Task prompt:
The answer must be every line from the entries below that includes "footer".

Listed entries:
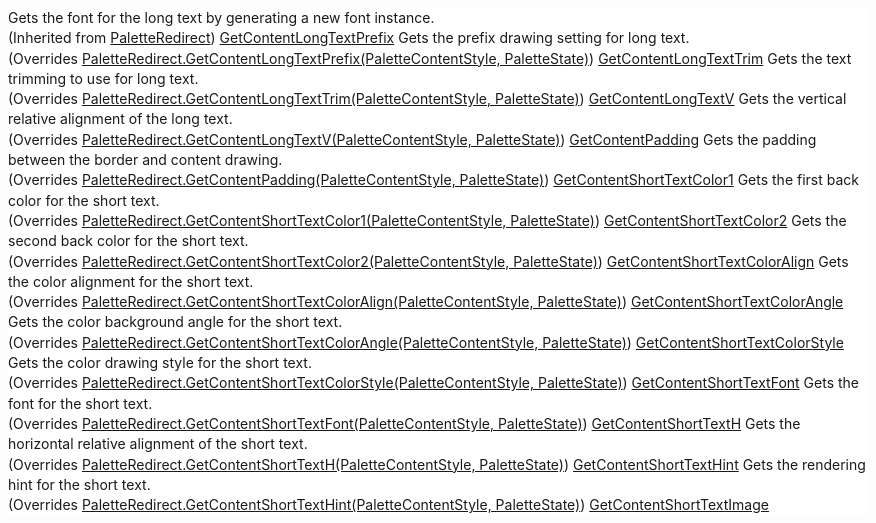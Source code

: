 <td>Gets the font for the long text by generating a new font instance.<br />(Inherited from <a href="eb4bd14d-b283-a570-c104-b4d55603d473.md">PaletteRedirect</a>)</td></tr>
<tr>
<td><a href="9ad0d92e-7ee1-aef1-5cf0-74a76320d384.md">GetContentLongTextPrefix</a></td>
<td>Gets the prefix drawing setting for long text.<br />(Overrides <a href="98d3c326-b51d-1b20-885f-dc849ea17d06.md">PaletteRedirect.GetContentLongTextPrefix(PaletteContentStyle, PaletteState)</a>)</td></tr>
<tr>
<td><a href="bf4dac1e-cedf-3332-8b4b-2a3071bcfd3e.md">GetContentLongTextTrim</a></td>
<td>Gets the text trimming to use for long text.<br />(Overrides <a href="db540f9c-735c-b041-122a-fedc19f6463b.md">PaletteRedirect.GetContentLongTextTrim(PaletteContentStyle, PaletteState)</a>)</td></tr>
<tr>
<td><a href="e467ac67-85ec-055e-f242-b81ec9567f60.md">GetContentLongTextV</a></td>
<td>Gets the vertical relative alignment of the long text.<br />(Overrides <a href="ef8aaa62-9e7a-2089-ac55-b5b80ea5a673.md">PaletteRedirect.GetContentLongTextV(PaletteContentStyle, PaletteState)</a>)</td></tr>
<tr>
<td><a href="a92fd0ff-04e4-ab03-c5d1-47e269414564.md">GetContentPadding</a></td>
<td>Gets the padding between the border and content drawing.<br />(Overrides <a href="8be11536-317d-f379-5c22-b40d9a5a019c.md">PaletteRedirect.GetContentPadding(PaletteContentStyle, PaletteState)</a>)</td></tr>
<tr>
<td><a href="e5f53e22-2353-4114-0215-14b4c74d6049.md">GetContentShortTextColor1</a></td>
<td>Gets the first back color for the short text.<br />(Overrides <a href="24c397d9-5326-7368-0763-61c38cb87e3d.md">PaletteRedirect.GetContentShortTextColor1(PaletteContentStyle, PaletteState)</a>)</td></tr>
<tr>
<td><a href="09e27aad-aa8c-b348-104e-2b974c1ce915.md">GetContentShortTextColor2</a></td>
<td>Gets the second back color for the short text.<br />(Overrides <a href="37fde004-c632-50dd-d8a9-83f9acf37d62.md">PaletteRedirect.GetContentShortTextColor2(PaletteContentStyle, PaletteState)</a>)</td></tr>
<tr>
<td><a href="b66eec75-fe19-0e94-30a3-403dc57b6543.md">GetContentShortTextColorAlign</a></td>
<td>Gets the color alignment for the short text.<br />(Overrides <a href="280314f4-9077-0b1b-5ec6-d2e5d5dbf801.md">PaletteRedirect.GetContentShortTextColorAlign(PaletteContentStyle, PaletteState)</a>)</td></tr>
<tr>
<td><a href="1f897ca4-28d7-f452-e6f9-b9e58eff936b.md">GetContentShortTextColorAngle</a></td>
<td>Gets the color background angle for the short text.<br />(Overrides <a href="f5baa16b-a778-a910-e8ff-3a909e66f36a.md">PaletteRedirect.GetContentShortTextColorAngle(PaletteContentStyle, PaletteState)</a>)</td></tr>
<tr>
<td><a href="345b65d2-e77e-61a2-0af5-154ffc3f6c9e.md">GetContentShortTextColorStyle</a></td>
<td>Gets the color drawing style for the short text.<br />(Overrides <a href="c1770788-613f-6cff-c815-e085f9a16bcd.md">PaletteRedirect.GetContentShortTextColorStyle(PaletteContentStyle, PaletteState)</a>)</td></tr>
<tr>
<td><a href="2f0435f7-a9d4-bfdf-388d-ce1e3208361a.md">GetContentShortTextFont</a></td>
<td>Gets the font for the short text.<br />(Overrides <a href="68304863-3587-c56b-ae50-b42cc537e90b.md">PaletteRedirect.GetContentShortTextFont(PaletteContentStyle, PaletteState)</a>)</td></tr>
<tr>
<td><a href="064ea60e-5dd2-f838-ee85-61a5bdd911dd.md">GetContentShortTextH</a></td>
<td>Gets the horizontal relative alignment of the short text.<br />(Overrides <a href="af889f55-2610-4805-7618-caf181b1020c.md">PaletteRedirect.GetContentShortTextH(PaletteContentStyle, PaletteState)</a>)</td></tr>
<tr>
<td><a href="a86919bb-7e31-84ed-8e66-ad5046ee4c19.md">GetContentShortTextHint</a></td>
<td>Gets the rendering hint for the short text.<br />(Overrides <a href="1442aa93-80f8-b7f8-fd6f-9f43abf47e4e.md">PaletteRedirect.GetContentShortTextHint(PaletteContentStyle, PaletteState)</a>)</td></tr>
<tr>
<td><a href="2ed088d1-04eb-a6d3-cfbe-734464ebf22c.md">GetContentShortTextImage</a></td>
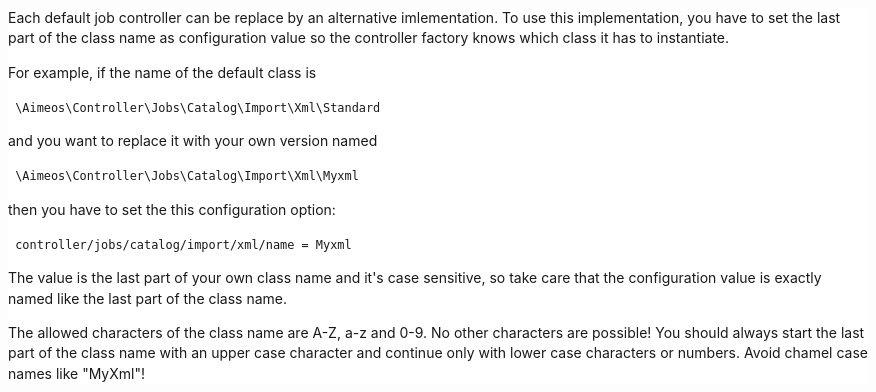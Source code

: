 Each default job controller can be replace by an alternative imlementation.
To use this implementation, you have to set the last part of the class
name as configuration value so the controller factory knows which class it
has to instantiate.

For example, if the name of the default class is

```
 \Aimeos\Controller\Jobs\Catalog\Import\Xml\Standard
```

and you want to replace it with your own version named

```
 \Aimeos\Controller\Jobs\Catalog\Import\Xml\Myxml
```

then you have to set the this configuration option:

```
 controller/jobs/catalog/import/xml/name = Myxml
```

The value is the last part of your own class name and it's case sensitive,
so take care that the configuration value is exactly named like the last
part of the class name.

The allowed characters of the class name are A-Z, a-z and 0-9. No other
characters are possible! You should always start the last part of the class
name with an upper case character and continue only with lower case characters
or numbers. Avoid chamel case names like "MyXml"!
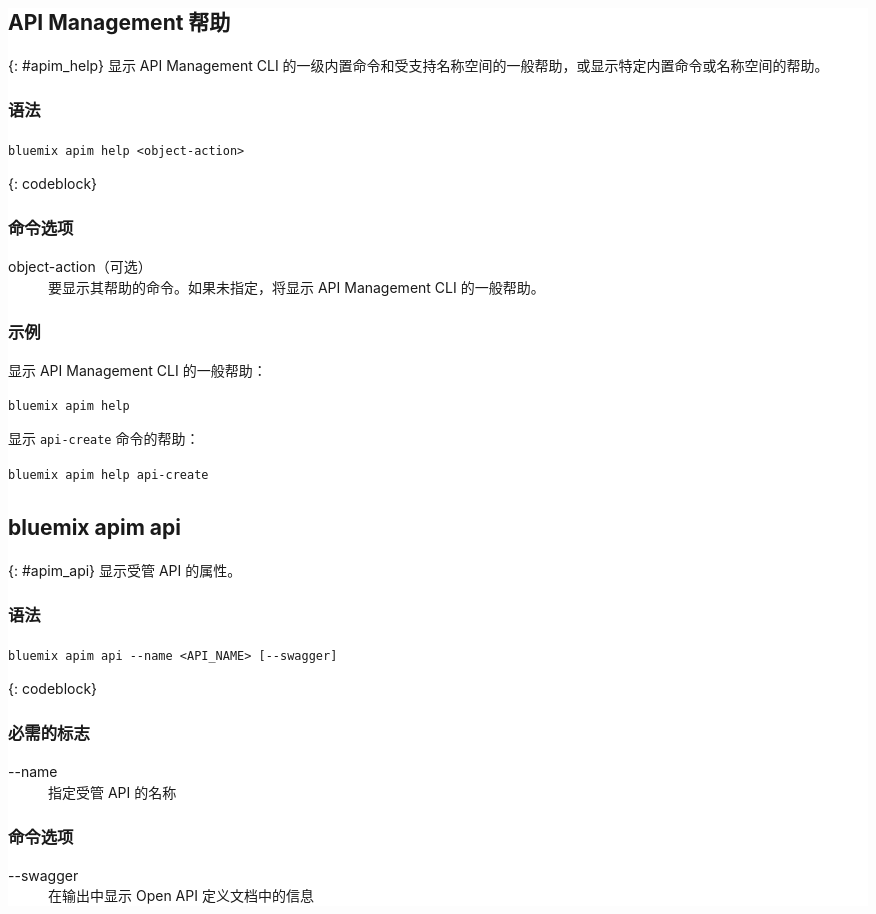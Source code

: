  
## API Management 帮助
{: #apim_help}
显示 API Management CLI 的一级内置命令和受支持名称空间的一般帮助，或显示特定内置命令或名称空间的帮助。

### 语法

```
bluemix apim help <object-action>
```
{: codeblock}

### 命令选项

   <dl>
   <dt>object-action（可选）</dt>
   <dd>要显示其帮助的命令。如果未指定，将显示 API Management CLI 的一般帮助。</dd>
   </dl>

### 示例

显示 API Management CLI 的一般帮助：

```
bluemix apim help
```

显示 `api-create` 命令的帮助：

```
bluemix apim help api-create
```



## bluemix apim api
{: #apim_api}
显示受管 API 的属性。

### 语法
```
bluemix apim api --name <API_NAME> [--swagger]
```
{: codeblock}

### 必需的标志
   <dl>
   <dt>--name</dt>
   <dd>指定受管 API 的名称</dd>
   </dl>


### 命令选项
   <dl>
   <dt>--swagger</dt>
   <dd>在输出中显示 Open API 定义文档中的信息</dd>
   </dl>
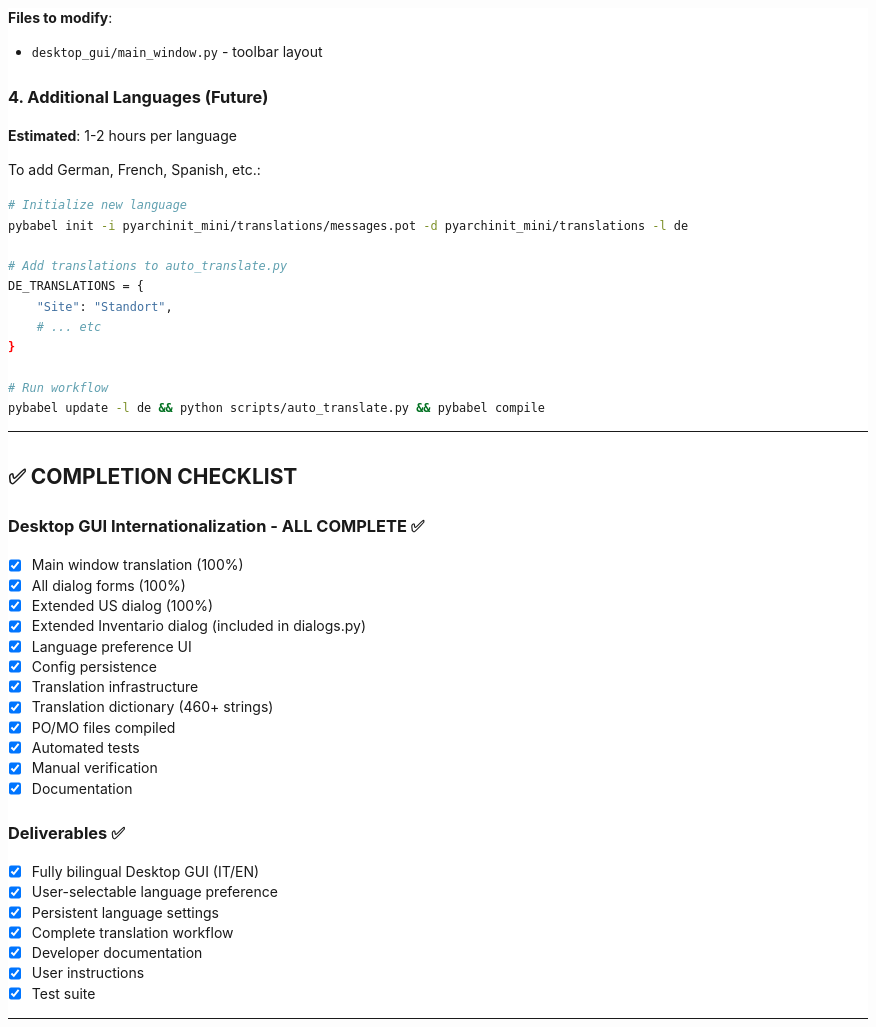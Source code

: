 **Files to modify**:
- `desktop_gui/main_window.py` - toolbar layout

### 4. Additional Languages (Future)
**Estimated**: 1-2 hours per language

To add German, French, Spanish, etc.:
```bash
# Initialize new language
pybabel init -i pyarchinit_mini/translations/messages.pot -d pyarchinit_mini/translations -l de

# Add translations to auto_translate.py
DE_TRANSLATIONS = {
    "Site": "Standort",
    # ... etc
}

# Run workflow
pybabel update -l de && python scripts/auto_translate.py && pybabel compile
```

---

## ✅ COMPLETION CHECKLIST

### Desktop GUI Internationalization - ALL COMPLETE ✅

- [x] Main window translation (100%)
- [x] All dialog forms (100%)
- [x] Extended US dialog (100%)
- [x] Extended Inventario dialog (included in dialogs.py)
- [x] Language preference UI
- [x] Config persistence
- [x] Translation infrastructure
- [x] Translation dictionary (460+ strings)
- [x] PO/MO files compiled
- [x] Automated tests
- [x] Manual verification
- [x] Documentation

### Deliverables ✅

- [x] Fully bilingual Desktop GUI (IT/EN)
- [x] User-selectable language preference
- [x] Persistent language settings
- [x] Complete translation workflow
- [x] Developer documentation
- [x] User instructions
- [x] Test suite

---
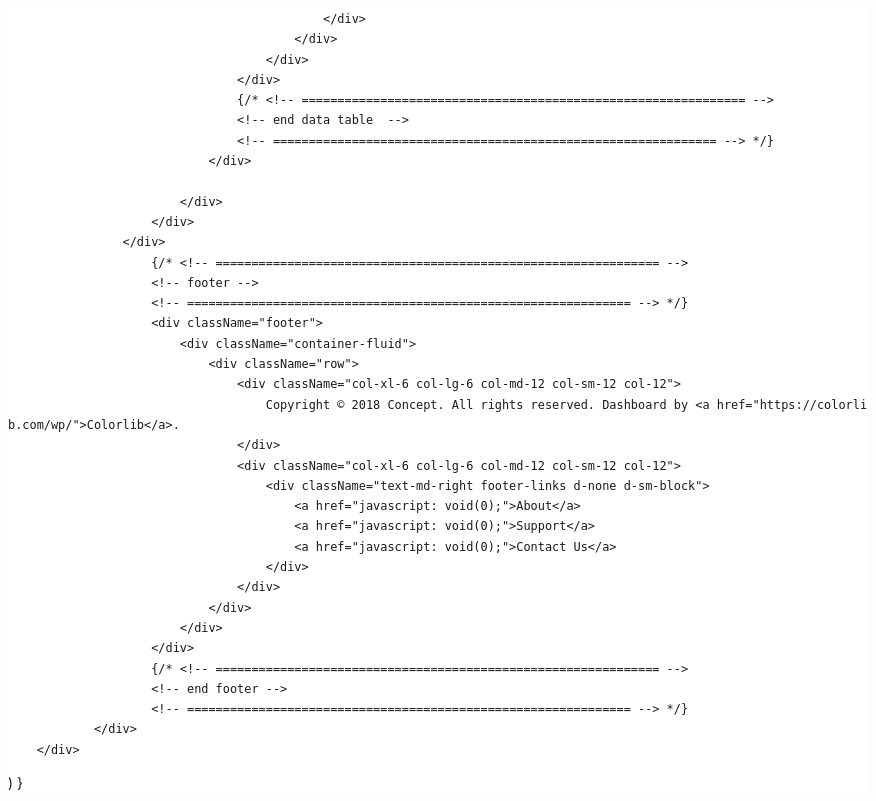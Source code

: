                                                     
                                                </div>
                                            </div>
                                        </div>
                                    </div>
                                    {/* <!-- ============================================================== -->
                                    <!-- end data table  -->
                                    <!-- ============================================================== --> */}
                                </div>

                            </div>
                        </div>
                    </div>
                        {/* <!-- ============================================================== -->
                        <!-- footer -->
                        <!-- ============================================================== --> */}
                        <div className="footer">
                            <div className="container-fluid">
                                <div className="row">
                                    <div className="col-xl-6 col-lg-6 col-md-12 col-sm-12 col-12">
                                        Copyright © 2018 Concept. All rights reserved. Dashboard by <a href="https://colorlib.com/wp/">Colorlib</a>.
                                    </div>
                                    <div className="col-xl-6 col-lg-6 col-md-12 col-sm-12 col-12">
                                        <div className="text-md-right footer-links d-none d-sm-block">
                                            <a href="javascript: void(0);">About</a>
                                            <a href="javascript: void(0);">Support</a>
                                            <a href="javascript: void(0);">Contact Us</a>
                                        </div>
                                    </div>
                                </div>
                            </div>
                        </div>
                        {/* <!-- ============================================================== -->
                        <!-- end footer -->
                        <!-- ============================================================== --> */}
                </div>
        </div>
  )
}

Final answer:
                        <!-- footer -->
                        <div className="footer">
                                        <div className="text-md-right footer-links d-none d-sm-block">
                        <!-- end footer -->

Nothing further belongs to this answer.